After hearing arguments of counsel, the district court announced that it was dismissing the CINC case. The district court denied Father's motion to terminate the guardianship and granted the motion to extend the order of temporary guardianship. The district court declined to enter any other orders except, by agreement of the parties, it ordered that Father shall continue to have supervised visits with B.L.W. through Hope Unlimited. The district court scheduled a review hearing for November 9, 2023.
Father timely appealed the district court's denial of his motion to terminate the guardianship. Our court's records show that Father filed a separate appeal of the order dismissing the CINC case, but that appeal was voluntarily dismissed. See No. 126,977 (order filed April 22, 2024). The record in the guardianship proceedings includes a hearing transcript showing that the district court later dismissed the adoption case.
Father filed a brief claiming the district court erred in denying his motion to terminate the guardianship for lack of jurisdiction. He also claims the district court erred in extending the order of temporary guardianship more than two years after the temporary order expired under the statute. The petitioners assert that the district court correctly found it had jurisdiction over the guardianship proceedings and properly extended the temporary guardianship order. The guardian ad litem filed a brief asserting the district court correctly ruled that it had jurisdiction over the guardianship case but questioned whether the district court properly extended the temporary guardianship order.
After briefing, this court ordered the parties to show cause why the appeal should not be dismissed for lack of jurisdiction because Father is not appealing a final order, judgment, or decree entered by the district court in the guardianship and conservatorship proceeding. Both the appellant and the appellees responded to the show cause order.
DOES THIS COURT HAVE JURISDICTION OVER THIS APPEAL?
We must first address whether this court has jurisdiction over this appeal. The right to appeal is entirely statutory and is not contained in the United States or Kansas Constitutions. State v. Thurber, 313 Kan. 1002, 1007, 492 P.3d 1185 (2021). The Kansas Constitution states that the Kansas Supreme Court "shall have . . . such appellate jurisdiction as may be provided by law." Kan. Const. art. 3, § 3. Kansas appellate courts have jurisdiction to entertain an appeal only if the appeal is taken in the manner prescribed by statutes, with some exceptions not applicable here. In re T.S., 308 Kan. 306, 309, 419 P.3d 1159 (2018).
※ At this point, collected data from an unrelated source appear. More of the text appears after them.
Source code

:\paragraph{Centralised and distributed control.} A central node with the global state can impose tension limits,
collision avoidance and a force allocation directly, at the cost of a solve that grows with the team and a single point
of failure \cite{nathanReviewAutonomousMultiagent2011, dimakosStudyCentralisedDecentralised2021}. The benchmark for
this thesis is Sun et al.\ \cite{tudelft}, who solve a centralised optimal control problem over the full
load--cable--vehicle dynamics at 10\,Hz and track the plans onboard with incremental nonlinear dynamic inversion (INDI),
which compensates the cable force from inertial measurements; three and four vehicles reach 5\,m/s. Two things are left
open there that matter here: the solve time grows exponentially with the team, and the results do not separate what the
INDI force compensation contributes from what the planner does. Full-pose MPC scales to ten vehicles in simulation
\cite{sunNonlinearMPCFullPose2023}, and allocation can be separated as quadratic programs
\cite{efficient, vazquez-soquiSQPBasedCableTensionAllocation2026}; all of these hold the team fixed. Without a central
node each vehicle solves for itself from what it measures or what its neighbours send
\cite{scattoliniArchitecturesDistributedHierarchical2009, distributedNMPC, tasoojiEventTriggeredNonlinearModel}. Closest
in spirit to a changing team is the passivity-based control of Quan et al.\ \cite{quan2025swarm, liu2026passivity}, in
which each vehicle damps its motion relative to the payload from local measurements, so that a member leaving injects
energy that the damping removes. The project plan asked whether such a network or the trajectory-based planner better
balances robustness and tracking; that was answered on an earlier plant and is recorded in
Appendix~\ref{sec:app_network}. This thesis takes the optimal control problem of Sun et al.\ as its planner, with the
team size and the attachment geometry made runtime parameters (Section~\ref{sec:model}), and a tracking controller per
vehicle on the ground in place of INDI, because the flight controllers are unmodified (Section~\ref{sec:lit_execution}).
An appellate court has a duty to question jurisdiction on its own initiative. When the record discloses a lack of jurisdiction, the appellate court must dismiss the appeal. Baker v. Hayden, 313 Kan. 667, 668, 673, 490 P.3d 1164 (2021). Whether jurisdiction exists is a question of law, subject to unlimited appellate review. City of Wichita v. Trotter, 316 Kan. 310, 312, 514 P.3d 1050 (2022).
Father's docketing statement acknowledges that his only statutory basis for bringing this appeal is K.S.A. 2023 Supp. 59-2401a(b)(5) which allows an appeal "from any final order, judgment or decree entered in any proceeding pursuant to: . . . the act for obtaining a guardian or conservator, or both." Simply put, Father can only appeal a final order entered by the district court in this guardianship and conservatorship proceeding. Father has no such order because the district court has not entered one. The only order that the district court ever entered in this case was to grant the ex parte temporary order appointing T.B. and B.B. as temporary guardians of B.L.W. That temporary order was extended at the hearing on August 24, 2023. The case was then set for a review hearing, but the record does not show the case has ever proceeded to a final hearing under K.S.A. 2023 Supp. 59-3067 for the appointment of a permanent guardian and conservator.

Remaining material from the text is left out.